The piracy operation began after Saudi Arabia stopped trading with Qatar last June when it launched a diplomatic and transport boycott of the tiny Gulf state accusing it of cosying up to Iran and supporting terrorism, which Doha denies.

The Riyadh government banned the sale of beIN broadcast boxes and stopped existing customers form renewing subscriptions.

Instead, it began pirating the Qatari channel so its sports fans would not miss out.

beIN has spent millions of pounds trying to counteract the Saudi theft with a state-of-the-art anti-piracy unit that includes digital finger printing, 24-hour monitoring and take down teams.

But so far they have not been able to trace where the illegal feed is coming from.

This week it emerged that beoutQ was also stealing NBCUniversal Telemundo’s World Cup feed and ,as with the beIN theft, superimposing the beoutQ logo over the Telemundo one.
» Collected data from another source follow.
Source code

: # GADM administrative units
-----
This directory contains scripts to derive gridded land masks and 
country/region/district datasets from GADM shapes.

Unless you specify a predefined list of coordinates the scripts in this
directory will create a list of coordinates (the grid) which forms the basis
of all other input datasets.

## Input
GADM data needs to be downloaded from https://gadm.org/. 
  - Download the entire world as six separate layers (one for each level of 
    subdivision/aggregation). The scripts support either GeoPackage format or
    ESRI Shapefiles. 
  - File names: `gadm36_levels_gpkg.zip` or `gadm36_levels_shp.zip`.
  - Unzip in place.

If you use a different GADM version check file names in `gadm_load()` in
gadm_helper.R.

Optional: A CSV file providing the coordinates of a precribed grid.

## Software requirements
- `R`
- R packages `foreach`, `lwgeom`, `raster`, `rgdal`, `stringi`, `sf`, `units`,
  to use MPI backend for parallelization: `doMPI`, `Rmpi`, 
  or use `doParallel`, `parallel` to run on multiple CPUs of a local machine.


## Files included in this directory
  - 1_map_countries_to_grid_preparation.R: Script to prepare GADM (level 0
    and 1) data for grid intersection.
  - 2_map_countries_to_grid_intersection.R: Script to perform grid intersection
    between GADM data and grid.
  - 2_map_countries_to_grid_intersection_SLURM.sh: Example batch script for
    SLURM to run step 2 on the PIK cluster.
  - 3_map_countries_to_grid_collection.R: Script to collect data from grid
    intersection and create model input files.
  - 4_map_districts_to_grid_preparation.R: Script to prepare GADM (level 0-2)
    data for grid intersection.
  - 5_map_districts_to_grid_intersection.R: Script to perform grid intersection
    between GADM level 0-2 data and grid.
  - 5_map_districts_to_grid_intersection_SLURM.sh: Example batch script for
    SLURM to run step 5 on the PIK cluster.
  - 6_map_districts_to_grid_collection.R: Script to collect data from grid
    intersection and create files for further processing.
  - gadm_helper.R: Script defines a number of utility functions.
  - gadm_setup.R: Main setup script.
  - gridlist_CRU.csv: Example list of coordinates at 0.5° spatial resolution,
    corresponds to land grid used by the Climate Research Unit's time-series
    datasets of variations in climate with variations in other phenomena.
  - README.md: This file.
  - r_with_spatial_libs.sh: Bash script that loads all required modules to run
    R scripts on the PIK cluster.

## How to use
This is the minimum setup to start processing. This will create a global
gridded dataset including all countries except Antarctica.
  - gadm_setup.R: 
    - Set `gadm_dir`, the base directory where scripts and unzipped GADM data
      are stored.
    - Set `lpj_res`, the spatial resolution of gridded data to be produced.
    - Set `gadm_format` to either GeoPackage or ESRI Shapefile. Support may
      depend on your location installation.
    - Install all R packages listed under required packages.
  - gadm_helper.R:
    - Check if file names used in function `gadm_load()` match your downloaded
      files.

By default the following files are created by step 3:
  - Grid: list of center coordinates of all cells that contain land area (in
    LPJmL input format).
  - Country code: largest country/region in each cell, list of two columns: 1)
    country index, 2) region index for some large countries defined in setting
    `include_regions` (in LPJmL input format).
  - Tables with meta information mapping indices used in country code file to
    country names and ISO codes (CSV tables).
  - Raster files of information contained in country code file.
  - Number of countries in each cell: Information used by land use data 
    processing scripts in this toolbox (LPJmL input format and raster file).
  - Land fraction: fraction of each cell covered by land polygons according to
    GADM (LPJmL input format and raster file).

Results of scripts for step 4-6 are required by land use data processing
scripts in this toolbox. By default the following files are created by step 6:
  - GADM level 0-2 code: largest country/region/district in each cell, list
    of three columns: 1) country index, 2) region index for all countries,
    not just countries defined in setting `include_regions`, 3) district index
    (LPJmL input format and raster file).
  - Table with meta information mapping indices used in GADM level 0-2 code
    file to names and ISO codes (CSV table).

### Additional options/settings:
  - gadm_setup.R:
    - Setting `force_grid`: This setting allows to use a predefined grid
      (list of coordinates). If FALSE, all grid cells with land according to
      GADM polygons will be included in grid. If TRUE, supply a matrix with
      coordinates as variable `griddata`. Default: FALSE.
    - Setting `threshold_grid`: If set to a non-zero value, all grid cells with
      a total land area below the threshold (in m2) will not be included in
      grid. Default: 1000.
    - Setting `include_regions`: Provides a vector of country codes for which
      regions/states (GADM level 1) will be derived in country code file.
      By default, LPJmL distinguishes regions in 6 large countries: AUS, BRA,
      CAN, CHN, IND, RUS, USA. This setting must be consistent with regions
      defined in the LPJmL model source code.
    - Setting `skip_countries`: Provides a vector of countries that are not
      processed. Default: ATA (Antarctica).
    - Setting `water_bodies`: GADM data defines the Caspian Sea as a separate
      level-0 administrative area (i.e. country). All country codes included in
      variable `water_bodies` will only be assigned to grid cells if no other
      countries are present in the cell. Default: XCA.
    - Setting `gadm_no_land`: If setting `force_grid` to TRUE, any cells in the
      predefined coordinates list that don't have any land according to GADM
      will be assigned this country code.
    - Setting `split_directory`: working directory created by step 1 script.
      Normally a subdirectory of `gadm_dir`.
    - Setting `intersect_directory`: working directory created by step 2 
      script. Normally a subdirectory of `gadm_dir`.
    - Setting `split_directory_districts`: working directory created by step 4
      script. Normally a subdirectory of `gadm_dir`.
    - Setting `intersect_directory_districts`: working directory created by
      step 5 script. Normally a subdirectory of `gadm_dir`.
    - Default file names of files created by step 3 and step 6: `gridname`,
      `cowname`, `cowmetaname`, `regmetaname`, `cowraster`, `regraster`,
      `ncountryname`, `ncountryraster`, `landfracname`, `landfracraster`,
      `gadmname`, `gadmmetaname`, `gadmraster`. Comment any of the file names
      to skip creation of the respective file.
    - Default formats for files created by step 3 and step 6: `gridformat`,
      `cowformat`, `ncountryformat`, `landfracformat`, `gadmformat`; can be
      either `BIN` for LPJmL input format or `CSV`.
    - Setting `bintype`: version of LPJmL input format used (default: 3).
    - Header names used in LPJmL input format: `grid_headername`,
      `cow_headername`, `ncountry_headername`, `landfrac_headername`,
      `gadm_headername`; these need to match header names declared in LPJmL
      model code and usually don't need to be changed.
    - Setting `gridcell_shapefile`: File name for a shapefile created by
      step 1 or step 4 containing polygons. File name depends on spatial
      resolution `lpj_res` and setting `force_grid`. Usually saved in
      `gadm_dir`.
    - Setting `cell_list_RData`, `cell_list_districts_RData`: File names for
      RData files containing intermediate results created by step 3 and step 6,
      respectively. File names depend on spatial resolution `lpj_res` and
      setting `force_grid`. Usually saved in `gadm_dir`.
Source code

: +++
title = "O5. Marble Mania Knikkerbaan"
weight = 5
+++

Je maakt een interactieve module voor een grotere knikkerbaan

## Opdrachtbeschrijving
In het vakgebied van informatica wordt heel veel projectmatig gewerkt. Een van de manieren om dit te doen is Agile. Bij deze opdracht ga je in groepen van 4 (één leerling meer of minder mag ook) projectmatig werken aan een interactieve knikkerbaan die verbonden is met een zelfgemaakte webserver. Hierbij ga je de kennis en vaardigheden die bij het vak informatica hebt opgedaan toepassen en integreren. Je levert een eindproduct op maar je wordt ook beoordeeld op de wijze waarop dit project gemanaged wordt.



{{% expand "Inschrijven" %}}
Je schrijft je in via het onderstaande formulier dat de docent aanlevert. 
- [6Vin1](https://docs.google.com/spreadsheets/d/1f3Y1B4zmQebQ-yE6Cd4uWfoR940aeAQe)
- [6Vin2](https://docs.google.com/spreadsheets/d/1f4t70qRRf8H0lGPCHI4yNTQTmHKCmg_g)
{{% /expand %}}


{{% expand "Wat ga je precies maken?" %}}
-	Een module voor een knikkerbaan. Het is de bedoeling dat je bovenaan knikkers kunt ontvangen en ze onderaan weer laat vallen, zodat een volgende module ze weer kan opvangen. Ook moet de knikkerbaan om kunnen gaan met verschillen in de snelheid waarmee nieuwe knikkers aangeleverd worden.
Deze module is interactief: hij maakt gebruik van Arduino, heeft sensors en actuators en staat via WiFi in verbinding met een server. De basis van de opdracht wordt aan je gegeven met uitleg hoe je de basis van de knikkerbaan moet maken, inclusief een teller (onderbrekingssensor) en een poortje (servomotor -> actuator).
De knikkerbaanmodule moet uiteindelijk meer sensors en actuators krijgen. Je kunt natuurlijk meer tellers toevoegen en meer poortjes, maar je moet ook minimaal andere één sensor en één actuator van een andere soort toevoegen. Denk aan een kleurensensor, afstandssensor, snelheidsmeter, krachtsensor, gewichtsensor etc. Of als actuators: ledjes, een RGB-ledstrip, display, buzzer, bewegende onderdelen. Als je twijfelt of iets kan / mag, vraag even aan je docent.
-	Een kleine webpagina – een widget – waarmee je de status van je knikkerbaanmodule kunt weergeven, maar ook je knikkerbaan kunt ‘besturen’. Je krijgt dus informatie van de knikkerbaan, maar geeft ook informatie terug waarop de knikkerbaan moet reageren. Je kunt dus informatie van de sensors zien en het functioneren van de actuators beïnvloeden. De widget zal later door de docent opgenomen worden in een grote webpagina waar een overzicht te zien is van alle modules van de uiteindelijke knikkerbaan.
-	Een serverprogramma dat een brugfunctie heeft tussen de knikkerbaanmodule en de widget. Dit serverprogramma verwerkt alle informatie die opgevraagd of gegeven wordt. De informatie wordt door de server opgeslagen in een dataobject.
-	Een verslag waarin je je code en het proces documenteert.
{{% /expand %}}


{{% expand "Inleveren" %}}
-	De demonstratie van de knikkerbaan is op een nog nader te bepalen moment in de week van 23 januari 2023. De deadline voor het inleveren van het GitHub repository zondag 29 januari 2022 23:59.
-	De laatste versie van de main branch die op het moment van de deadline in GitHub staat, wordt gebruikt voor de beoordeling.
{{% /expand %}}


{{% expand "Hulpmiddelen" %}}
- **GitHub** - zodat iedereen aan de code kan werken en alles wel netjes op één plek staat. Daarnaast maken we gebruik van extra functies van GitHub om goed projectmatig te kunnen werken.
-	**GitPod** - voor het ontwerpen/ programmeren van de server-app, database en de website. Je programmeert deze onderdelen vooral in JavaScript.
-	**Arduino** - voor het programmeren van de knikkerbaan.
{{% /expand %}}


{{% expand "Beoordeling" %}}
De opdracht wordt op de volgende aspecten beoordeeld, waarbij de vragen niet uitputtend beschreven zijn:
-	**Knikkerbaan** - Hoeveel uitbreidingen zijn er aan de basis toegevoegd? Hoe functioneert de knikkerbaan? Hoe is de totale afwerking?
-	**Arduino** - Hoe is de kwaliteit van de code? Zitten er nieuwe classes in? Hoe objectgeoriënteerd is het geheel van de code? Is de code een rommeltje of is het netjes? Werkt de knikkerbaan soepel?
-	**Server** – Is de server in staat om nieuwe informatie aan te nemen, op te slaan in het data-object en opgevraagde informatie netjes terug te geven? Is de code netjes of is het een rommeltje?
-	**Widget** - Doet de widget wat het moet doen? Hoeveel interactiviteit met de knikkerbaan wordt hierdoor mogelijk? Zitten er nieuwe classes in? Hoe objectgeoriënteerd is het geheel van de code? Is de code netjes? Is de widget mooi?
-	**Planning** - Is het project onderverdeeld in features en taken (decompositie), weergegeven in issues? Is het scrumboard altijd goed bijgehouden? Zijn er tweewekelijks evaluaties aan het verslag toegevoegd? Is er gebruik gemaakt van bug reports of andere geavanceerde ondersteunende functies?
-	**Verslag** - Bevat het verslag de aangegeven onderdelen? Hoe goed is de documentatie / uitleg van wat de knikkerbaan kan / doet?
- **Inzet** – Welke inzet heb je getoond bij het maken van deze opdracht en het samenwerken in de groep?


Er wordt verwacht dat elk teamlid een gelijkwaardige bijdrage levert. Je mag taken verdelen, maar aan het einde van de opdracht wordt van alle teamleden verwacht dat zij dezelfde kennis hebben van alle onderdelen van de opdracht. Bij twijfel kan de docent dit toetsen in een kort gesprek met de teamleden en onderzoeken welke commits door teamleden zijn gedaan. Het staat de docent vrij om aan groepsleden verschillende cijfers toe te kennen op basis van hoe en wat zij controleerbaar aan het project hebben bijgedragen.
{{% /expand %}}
Telemundo paid £450mn to broadcast the 2018 and 2022 World Cups to Spanish-speaking audiences in American.

BeoutQ claims to be a Colombian and Cuban venture but investigations have shown it to be linked to Saudi companies and promoted by Saud al-Qahtani, Media Adviser to the Saudi Royal Court.

Tom Keaveny, beIN Managing Director for Mena (Middle East and North Africa), said: "The pirated signal is being transmitted by the Riyadh-based satellite provider Arabsat, whose largest shareholder is the Kingdom of Saudi Arabia".

He added that the beoutQ operation "takes industrial scale knowledge and ability and multi million dollar funding. This isn’t someone in their bedroom".

The day before FIFA issued its statement the Saudi Crown Prince Mohamed bin Salman sat next to the FIFA president, Gianni Infantino, at the opening match of the World Cup in Moscow.

Due to a lack of transparency UEFA is said to be lukewarm about plans by Infantino to revamp the Club World Cup with a £25bn investment believed to be coming from Saudi Arabia and Japan.